It’s Not Just Trump Casting Cloud Over Southeast Asia Growthby and
Analysts worry political risk could hurt economic growth
Markets are already volatile as political events play out
Donald Trump’s protectionist policies aside, rising political risk in Southeast Asia is casting a shadow over economies that have been a driver of global growth in recent years.
Foreign investors pulled out of Thailand stocks at the fastest pace this year in October. The Philippine peso has sunk close to levels last traded during the global financial crisis. Malaysia’s currency is also in a funk.
The common denominator is heightened political risk -- from President Rodrigo Duterte’s stinging attacks on the U.S. and his violent crackdown on crime in the Philippines to the death of King Bhumibol Adulyadej in Thailand that’s removed an anchor of stability in the country. Malaysian Prime Minister Najib Razak, meanwhile, is embroiled in a funding scandal that’s being investigated by authorities around the world.
“Political risk is certainly on the rise in Southeast Asia,” said Bill Hayton, author of The South China Sea: The Struggle for Power in Asia. “The return of geopolitical competition in the region is creating uncertainties that had gradually dissipated following the end of the Cold War.”
The worry for investors is that the uncertainty will stall decision making, and scare off tourists and foreign investors at a time when exports -- the region’s key growth driver -- are already struggling. That’s before even factoring in global risks, like higher U.S. interest rates and a Trump win in elections next week.

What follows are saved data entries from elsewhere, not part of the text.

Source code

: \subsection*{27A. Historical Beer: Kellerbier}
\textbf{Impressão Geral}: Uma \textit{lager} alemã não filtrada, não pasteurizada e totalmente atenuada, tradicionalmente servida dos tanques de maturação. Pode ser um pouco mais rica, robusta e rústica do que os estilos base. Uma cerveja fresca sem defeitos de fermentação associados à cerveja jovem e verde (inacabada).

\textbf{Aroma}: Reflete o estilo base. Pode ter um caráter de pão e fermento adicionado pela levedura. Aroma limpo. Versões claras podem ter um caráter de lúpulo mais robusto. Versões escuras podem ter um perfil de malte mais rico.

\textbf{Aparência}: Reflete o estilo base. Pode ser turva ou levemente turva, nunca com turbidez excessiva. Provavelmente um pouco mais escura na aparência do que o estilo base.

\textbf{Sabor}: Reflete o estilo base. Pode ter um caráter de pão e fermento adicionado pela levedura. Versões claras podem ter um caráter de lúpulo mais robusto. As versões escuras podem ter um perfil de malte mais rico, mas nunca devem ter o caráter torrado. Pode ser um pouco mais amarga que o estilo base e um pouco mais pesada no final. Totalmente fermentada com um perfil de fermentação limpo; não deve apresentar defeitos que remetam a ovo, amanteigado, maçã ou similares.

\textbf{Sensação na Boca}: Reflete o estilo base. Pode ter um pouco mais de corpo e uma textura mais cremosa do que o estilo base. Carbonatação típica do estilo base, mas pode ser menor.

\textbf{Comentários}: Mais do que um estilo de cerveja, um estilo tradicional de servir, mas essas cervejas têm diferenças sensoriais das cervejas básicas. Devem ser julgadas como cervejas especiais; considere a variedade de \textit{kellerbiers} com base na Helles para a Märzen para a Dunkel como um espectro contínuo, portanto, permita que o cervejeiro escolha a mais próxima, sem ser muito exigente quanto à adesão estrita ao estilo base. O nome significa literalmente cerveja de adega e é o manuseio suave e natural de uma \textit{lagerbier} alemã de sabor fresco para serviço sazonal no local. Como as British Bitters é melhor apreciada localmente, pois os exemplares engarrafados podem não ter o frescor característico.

So far, the hit has been felt on financial markets, rather than the economy. Capital Economics Ltd.’s Krystal Tan and Gareth Leather said in a research note that they are sticking to their 2016 growth forecasts for the Philippines and Thailand this year, but next year is more uncertain and depends how the politics plays out.
The International Monetary Fund is forecasting growth of 3.3 percent in Thailand next year, 4.6 percent in Malaysia and 6.7 percent in the Philippines. Sovereign risk -- measured by five-year credit-default swaps -- have risen for all three countries since September.
“Investors are not happy with the developments in these three countries as it
introduces uncertainty,” said Manu George, a Singapore-based fixed-income director at Schroder Investment Management Ltd., which oversees the equivalent of $424 billion globally. With heightened political uncertainty from the U.S. to Europe, “we are all resigned to the fact that geopolitical risk has risen globally,” he said.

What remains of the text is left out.